Knowing the truth in what she was saying, I wondered in what other ways growing up in a city had softened me. I desperately wanted to sharpen some of those smoothed edges, dust off the disinfected layer of comfort and see things from a different angle. I suppose it was exposure I wanted most, to different thoughts, different lives, different ways. I felt happy in that saddle, closer to the marrow than I had in a long time, or maybe ever. “I’m glad to be here,” I said, feeling that the sentiment should be expressed out in the open air.

“We’re glad to have you here,” she said as we picked up pace into a trot. “Anyway. There’s no perfect way to see things I guess. No perfect place. No perfect experience. Wherever we are we just use to add more depth to the world we already know.”

“Yeah. Like taking bits of each experience and cobbling together a deeper, more textured view of the world.”

“Totally,” Mia said. “Nothing like sorting out life truths during a casual afternoon ride eh?” she chortled.

“I should ride horses more often,” I smiled.

We spent most of the long ride back to the main house in a relaxed saunter, but knowing sunset would soon arrive we picked up the pace and made it back to the stables while the sun still cast long shadows on the ground.
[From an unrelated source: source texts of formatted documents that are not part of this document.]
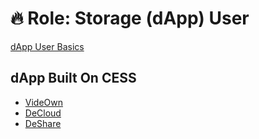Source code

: # 🔥 Role: Storage (dApp) User

[dApp User Basics](user/basics.md)

## dApp Built On CESS

- [VideOwn](#)
- [DeCloud](#)
- [DeShare](#)
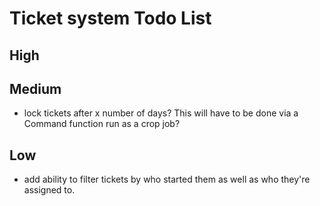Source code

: # Ticket system Todo List

## High

## Medium
* lock tickets after x number of days? This will have to be done via a Command function run as a crop job?

## Low
* add ability to filter tickets by who started them as well as who they're assigned to.
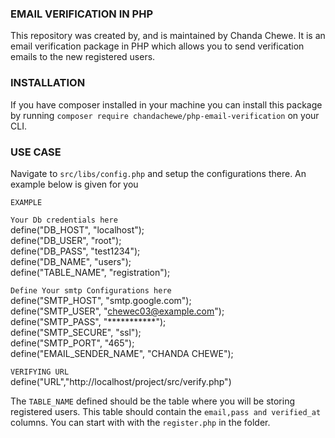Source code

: ### EMAIL VERIFICATION IN PHP

This repository was created by, and is maintained by Chanda Chewe. It is an email verification package in PHP which allows you to send verification emails to the new registered users.

### INSTALLATION

If you have composer installed in your machine you can install this package by running `composer require chandachewe/php-email-verification` on your CLI.

### USE CASE
Navigate to `src/libs/config.php` and setup the configurations there. An example below is given for you

`EXAMPLE`

`Your Db credentials here` <br>
define("DB_HOST", "localhost"); <br>
define("DB_USER", "root"); <br>
define("DB_PASS", "test1234"); <br>
define("DB_NAME", "users"); <br>
define("TABLE_NAME", "registration"); <br>

`Define Your smtp Configurations here` <br>
define("SMTP_HOST", "smtp.google.com"); <br>
define("SMTP_USER", "chewec03@example.com"); <br>
define("SMTP_PASS", "***********"); <br>
define("SMTP_SECURE", "ssl"); <br>
define("SMTP_PORT", "465"); <br>
define("EMAIL_SENDER_NAME", "CHANDA CHEWE"); <br>

`VERIFYING URL` <br>
define("URL","http://localhost/project/src/verify.php") <br>

The `TABLE_NAME` defined should be the table where you will be storing registered users. This table should contain the `email,pass and verified_at` columns. 
You can start with with the `register.php` in the folder.   


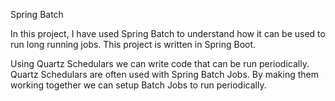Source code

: Spring Batch 

In this project, I have used Spring Batch to understand how it can be used to run long running jobs.
This project is written in Spring Boot. <br/>

Using Quartz Schedulars we can write code that can be run periodically.
Quartz Schedulars are often used with Spring Batch Jobs. By making them working together we can setup Batch Jobs to run periodically.
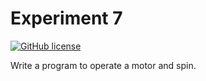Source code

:# Experiment 7

[![GitHub license](https://img.shields.io/badge/license-MIT-blue.svg)](https://raw.githubusercontent.com/nextseto/Operating-Systems-Experiments/master/LICENSE)

Write a program to operate a motor and spin.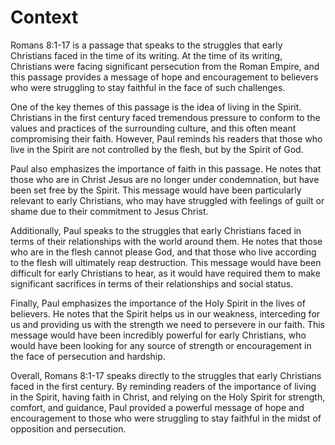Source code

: # Context

Romans 8:1-17 is a passage that speaks to the struggles that early Christians faced in the time of its writing. At the time of its writing, Christians were facing significant persecution from the Roman Empire, and this passage provides a message of hope and encouragement to believers who were struggling to stay faithful in the face of such challenges.

One of the key themes of this passage is the idea of living in the Spirit. Christians in the first century faced tremendous pressure to conform to the values and practices of the surrounding culture, and this often meant compromising their faith. However, Paul reminds his readers that those who live in the Spirit are not controlled by the flesh, but by the Spirit of God.

Paul also emphasizes the importance of faith in this passage. He notes that those who are in Christ Jesus are no longer under condemnation, but have been set free by the Spirit. This message would have been particularly relevant to early Christians, who may have struggled with feelings of guilt or shame due to their commitment to Jesus Christ.

Additionally, Paul speaks to the struggles that early Christians faced in terms of their relationships with the world around them. He notes that those who are in the flesh cannot please God, and that those who live according to the flesh will ultimately reap destruction. This message would have been difficult for early Christians to hear, as it would have required them to make significant sacrifices in terms of their relationships and social status.

Finally, Paul emphasizes the importance of the Holy Spirit in the lives of believers. He notes that the Spirit helps us in our weakness, interceding for us and providing us with the strength we need to persevere in our faith. This message would have been incredibly powerful for early Christians, who would have been looking for any source of strength or encouragement in the face of persecution and hardship.

Overall, Romans 8:1-17 speaks directly to the struggles that early Christians faced in the first century. By reminding readers of the importance of living in the Spirit, having faith in Christ, and relying on the Holy Spirit for strength, comfort, and guidance, Paul provided a powerful message of hope and encouragement to those who were struggling to stay faithful in the midst of opposition and persecution.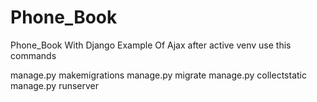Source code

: # Phone_Book
Phone_Book With Django Example Of Ajax
after active venv use this commands

manage.py makemigrations
manage.py migrate
manage.py collectstatic
manage.py runserver
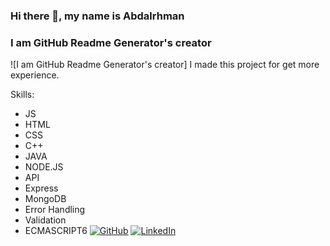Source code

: ### Hi there 👋, my name is Abdalrhman

### I am GitHub Readme Generator's creator

![I am GitHub Readme Generator's creator]
I made this project for get more experience.

Skills:

- JS
- HTML
- CSS
- C++
- JAVA
- NODE.JS
- API
- Express
- MongoDB
- Error Handling
- Validation
- ECMASCRIPT6
[![GitHub](https://cdn.jsdelivr.net/npm/simple-icons@3/icons/github.svg)](https://github.com/abdalrhman45) 
[![LinkedIn](https://cdn.jsdelivr.net/npm/simple-icons@3/icons/linkedin.svg)](https://linkedin.com/in/abdalrhman-saber)

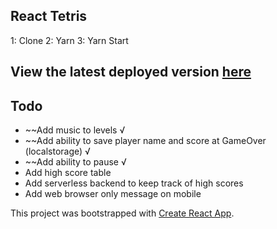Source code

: 

## React Tetris
1: Clone
2: Yarn
3: Yarn Start

## View the latest deployed version [here](https://elegant-chandrasekhar-585f4c.netlify.app/)

## Todo
* ~~Add music to levels √
* ~~Add ability to save player name and score at GameOver (localstorage) √
* ~~Add ability to pause √
* Add high score table
* Add serverless backend to keep track of high scores
* Add web browser only message on mobile

This project was bootstrapped with [Create React App](https://github.com/facebook/create-react-app).
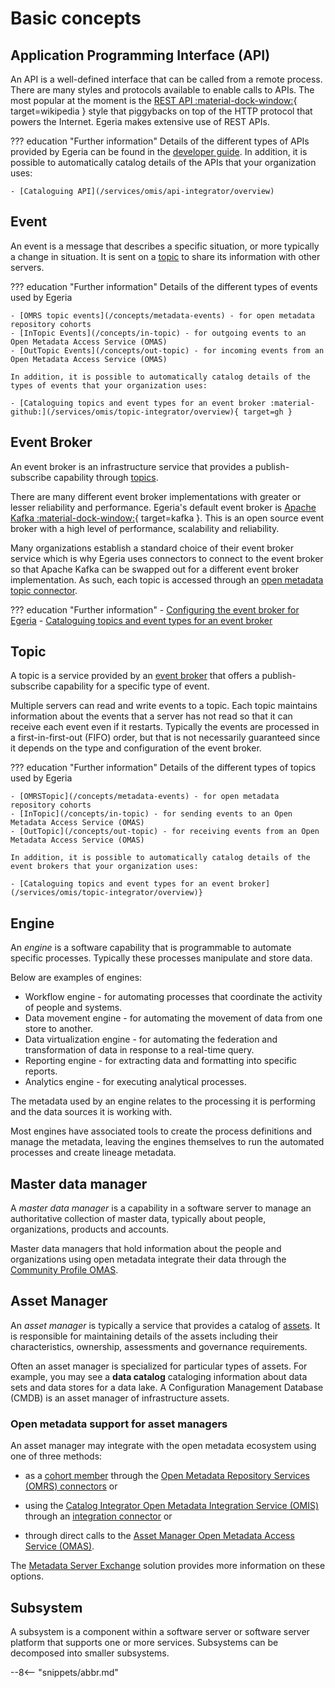 <!-- SPDX-License-Identifier: CC-BY-4.0 -->
<!-- Copyright Contributors to the Egeria project. -->

# Basic concepts

## Application Programming Interface (API)

An API is a well-defined interface that can be called from a remote process.
There are many styles and protocols available to enable calls to APIs. The most popular at the moment is
the [REST API :material-dock-window:](https://en.wikipedia.org/wiki/Representational_state_transfer){ target=wikipedia }
style that piggybacks on top of the HTTP protocol that powers the Internet. Egeria makes extensive use of REST APIs.

??? education "Further information"
    Details of the different types of APIs provided by Egeria can be found in the [developer guide](/guides/developer/guide).
    In addition, it is possible to automatically catalog details of the APIs that your organization uses:
    
    - [Cataloguing API](/services/omis/api-integrator/overview)

## Event

An event is a message that describes a specific situation, or more typically a change in situation.
It is sent on a [topic](#topic) to share its information with other servers.

??? education "Further information"
    Details of the different types of events used by Egeria

    - [OMRS topic events](/concepts/metadata-events) - for open metadata repository cohorts
    - [InTopic Events](/concepts/in-topic) - for outgoing events to an Open Metadata Access Service (OMAS)
    - [OutTopic Events](/concepts/out-topic) - for incoming events from an Open Metadata Access Service (OMAS)

    In addition, it is possible to automatically catalog details of the types of events that your organization uses:
    
    - [Cataloguing topics and event types for an event broker :material-github:](/services/omis/topic-integrator/overview){ target=gh }

## Event Broker

An event broker is an infrastructure service that provides a publish-subscribe capability
through [topics](#topic).

There are many different event broker implementations with greater or
lesser reliability and performance.
Egeria's default event broker is [Apache Kafka :material-dock-window:](https://kafka.apache.org/){ target=kafka }.
This is an open source event broker with a high level of performance, scalability and reliability.

Many organizations establish a standard choice of their event
broker service which is why Egeria uses connectors to connect to the event broker so that Apache Kafka can be swapped out
for a different event broker implementation.
As such, each topic is accessed through an
[open metadata topic connector](/connectors/#open-metadata-topic-connectors).

??? education "Further information"
    - [Configuring the event broker for Egeria](/concepts/event-bus)
    - [Cataloguing topics and event types for an event broker](/services/omis/topic-integrator/overview)

## Topic

A topic is a service provided by an [event broker](#event-broker) that offers
a publish-subscribe capability for a specific type of event.

Multiple servers can read and write events to a topic.
Each topic maintains information about the events that a server has not read so that
it can receive each event even if it restarts.
Typically the events are processed in a first-in-first-out (FIFO)
order, but that is not necessarily guaranteed since it depends on the type and configuration of the event broker.

??? education "Further information"
    Details of the different types of topics used by Egeria

    - [OMRSTopic](/concepts/metadata-events) - for open metadata repository cohorts
    - [InTopic](/concepts/in-topic) - for sending events to an Open Metadata Access Service (OMAS)
    - [OutTopic](/concepts/out-topic) - for receiving events from an Open Metadata Access Service (OMAS)

    In addition, it is possible to automatically catalog details of the event brokers that your organization uses:
    
    - [Cataloguing topics and event types for an event broker](/services/omis/topic-integrator/overview)}

## Engine

An *engine* is a software capability that is programmable to automate specific processes.  Typically these processes manipulate and store data.

Below are examples of engines:

* Workflow engine - for automating processes that coordinate the activity of people and systems.
* Data movement engine - for automating the movement of data from one store to another.
* Data virtualization engine - for automating the federation and transformation
of data in response to a real-time query.
* Reporting engine - for extracting data and formatting into specific reports.
* Analytics engine - for executing analytical processes.

The metadata used by an engine relates to the processing it is performing and the data sources it is working with.

Most engines have associated tools to create the process definitions and manage the metadata, leaving the engines themselves to run the automated processes and create lineage metadata.

## Master data manager

A *master data manager* is a capability in a software server to manage an authoritative
collection of master data, typically about people, organizations, products and accounts.

Master data managers that hold information about the people and organizations using open metadata
integrate their data through the [Community Profile OMAS](../../../community-profile).

## Asset Manager

An *asset manager* is typically a service that provides a catalog of [assets](/concepts/asset).  It is responsible for maintaining details of the assets including their characteristics, ownership, assessments and governance requirements.

Often an asset manager is specialized for particular types of assets. For example, you may see a **data catalog** cataloging information about data sets and data stores for a data lake. A Configuration Management Database (CMDB) is an asset manager of infrastructure assets.

### Open metadata support for asset managers

An asset manager may integrate with the open metadata ecosystem using one of three methods:

* as a [cohort member](/concepts/cohort-member) through the [Open Metadata Repository Services (OMRS) connectors](/connectors/#repository-and-event-mapper-connectors) or 

* using the [Catalog Integrator Open Metadata Integration Service (OMIS)](/services/omis/catalog-integrator/overview) through an [integration connector](/concepts/integration-connector) or

* through direct calls to the [Asset Manager Open Metadata Access Service (OMAS)](/services/omas/asset-manager/overview).

The [Metadata Server Exchange](/patterns/metadata-server-exchange/overview) solution provides more information on these options.

## Subsystem

A subsystem is a component within a software server or software server platform that supports one or more services.  Subsystems can be decomposed into smaller subsystems.


--8<-- "snippets/abbr.md"
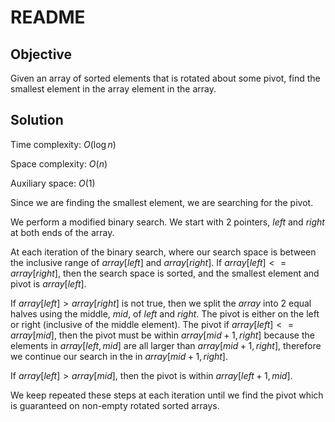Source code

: # README

## Objective

Given an array of sorted elements that is rotated about some pivot, 
find the smallest element in the array element in the array.

## Solution

Time complexity: $O(\log n)$

Space complexity: $O(n)$

Auxiliary space: $O(1)$

Since we are finding the smallest element, we are searching for the pivot.

We perform a modified binary search.
We start with 2 pointers, $left$ and $right$ at both ends of the array.

At each iteration of the binary search, 
where our search space is between the inclusive range of $array[left]$ and $array[right]$.
If $array[left] <= array[right]$, then the search space is sorted, and the smallest element and pivot is $array[left]$.

If $array[left] > array[right]$ is not true, then we split the $array$ into 2 equal halves using the middle, $mid$, of $left$ and $right$.
The pivot is either on the left or right (inclusive of the middle element).
The pivot if $array[left] <= array[mid]$, then the pivot must be within $array[mid+1, right]$ 
because the elements in $array[left, mid]$ are all larger than $array[mid+1, right]$,
therefore we continue our search in the in $array[mid+1, right]$.

If $array[left] > array[mid]$, then the pivot is within $array[left+1, mid]$.

We keep repeated these steps at each iteration until we find the pivot which is guaranteed on non-empty rotated sorted arrays.
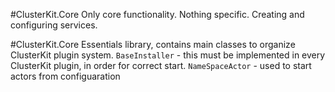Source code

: #ClusterKit.Core
Only core functionality. Nothing specific. 
Creating and configuring services.

#ClusterKit.Core
Essentials library, contains main classes to organize ClusterKit plugin system.
`BaseInstaller` - this must be implemented in every ClusterKit plugin, in order for correct start.
`NameSpaceActor` - used to start actors from configuaration
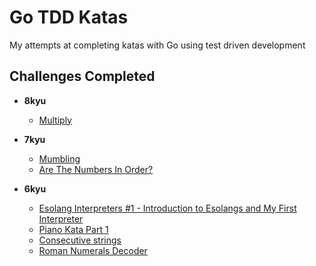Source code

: # Go TDD Katas

My attempts at completing katas with Go using test driven development

## Challenges Completed

- **8kyu**

  - [Multiply](https://www.codewars.com/kata/50654ddff44f800200000004)

- **7kyu**

  - [Mumbling](https://www.codewars.com/kata/mumbling)
  - [Are The Numbers In Order?](https://www.codewars.com/kata/are-the-numbers-in-order/train/go)

- **6kyu**

  - [Esolang Interpreters #1 - Introduction to Esolangs and My First Interpreter](https://www.codewars.com/kata/586dd26a69b6fd46dd0000c0)
  - [Piano Kata Part 1](https://www.codewars.com/kata/piano-kata-part-1/train/go)
  - [Consecutive strings](https://www.codewars.com/kata/consecutive-strings/train/go)
  - [Roman Numerals Decoder](https://www.codewars.com/kata/roman-numerals-decoder/train/go)

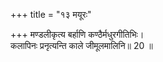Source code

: +++
title = "१३ मयूरः"

+++
मण्डलीकृत्य बर्हाणि कण्ठैर्मधुरगीतिभिः।  
कलापिनः प्रनृत्यन्ति काले जीमूलमालिनि॥ 20 ॥  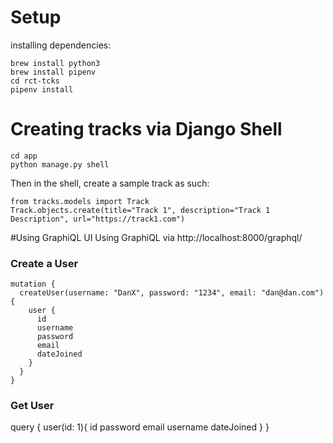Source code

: 

# Setup
installing dependencies:

    brew install python3
    brew install pipenv
    cd rct-tcks
    pipenv install
    
    
    
# Creating tracks via Django Shell
    
    cd app
    python manage.py shell
    
Then in the shell, create a sample track as such:

    from tracks.models import Track
    Track.objects.create(title="Track 1", description="Track 1 Description", url="https://track1.com")

#Using GraphiQL UI
Using GraphiQL via http://localhost:8000/graphql/
 
### Create a User

    mutation {
      createUser(username: "DanX", password: "1234", email: "dan@dan.com") {
        user {
          id
          username
          password
          email
          dateJoined
        }
      }
    }

### Get User

query {
  user(id: 1){
    id
    password
    email
    username
    dateJoined
  }
}
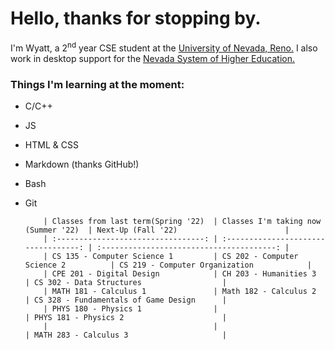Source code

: # Hello, thanks for stopping by.
I'm Wyatt, a 2<sup>nd</sup> year CSE student at the [University of Nevada, Reno.](https://www.unr.edu/cse "UNR CSE") I also work in desktop support for the [Nevada System of Higher Education.](https://scs.nevada.edu/ "NSHE SCS")

### Things I'm learning at the moment:
- C/C++
- JS
- HTML & CSS
- Markdown (thanks GitHub!)
- Bash
- Git


          | Classes from last term(Spring '22)  | Classes I'm taking now (Summer '22)  | Next-Up (Fall '22)                        |
          | :---------------------------------: | :----------------------------------: | :---------------------------------------: |
          | CS 135 - Computer Science 1         | CS 202 - Computer Science 2          | CS 219 - Computer Organization            |
          | CPE 201 - Digital Design            | CH 203 - Humanities 3                | CS 302 - Data Structures                  |
          | MATH 181 - Calculus 1               | Math 182 - Calculus 2                | CS 328 - Fundamentals of Game Design      |
          | PHYS 180 - Physics 1                |                                      | PHYS 181 - Physics 2                      |
          |                                     |                                      | MATH 283 - Calculus 3                     |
“The others must have taken the bikes for sundown already, let’s get moving,” she said as we ran toward the paddock to pick up two of the motorbikes. We revved the engines and sped up the dirt track back along the livestock fence and up into the open field where the sun was slowly making its way down toward the tops of the hills.

We walked over to the group, everyone silent and smiling, cross-legged on the grass in their muddied boots and trousers as they watched the sky change colours. Mia and I sat down next to them. Minutes passed as the air got cooler and the sky got darker.

Casey shuffled a bit in her seat and said with an even-tempered sigh, “I don’t ever want to leave here. This is as good as it gets.”

Mia and I glanced at each other with a knowing smile as the clouds turned a deep shade of purple and the fire red sun disappeared from view. There was just enough light left for us to make it back to the house safely, but none of us seemed concerned enough to want to move. Instead, we sat there quietly as the darkness enveloped us, our faces turned up at the sky and the faint sound of howling animals our only immediate thought. We’d make it back somehow.

The Desert

I’m not sure what I love most about the desert: the warm days spent scrambling over golden hills or the cool evenings spent gazing at the starry skies or the hot dry air that makes the skin tingle and burn anew or the way the sand sounds like thousands of tiny whispers as it blows across the dunes and erases all trace of life, or how, in the dusty wilds of the Middle East, you’re as likely to come away smelling of shisha and spices as you are of woodfire, and that same thick layer of red earth that dirties the body also cleanses the soul.

The As Yet Undiscovered

Salvaged 19th century sketches stacked atop dusty anthologies, antiquarian journals, philosophy, medicine, geography, history. One doesn’t so much browse as stumble; into the bygone, the foregone, the lost and unremembered. Rare leather bindings with sturdy spines and hand sewn silk end bands simultaneously holding together pages of the already familiar, and the as yet undiscovered.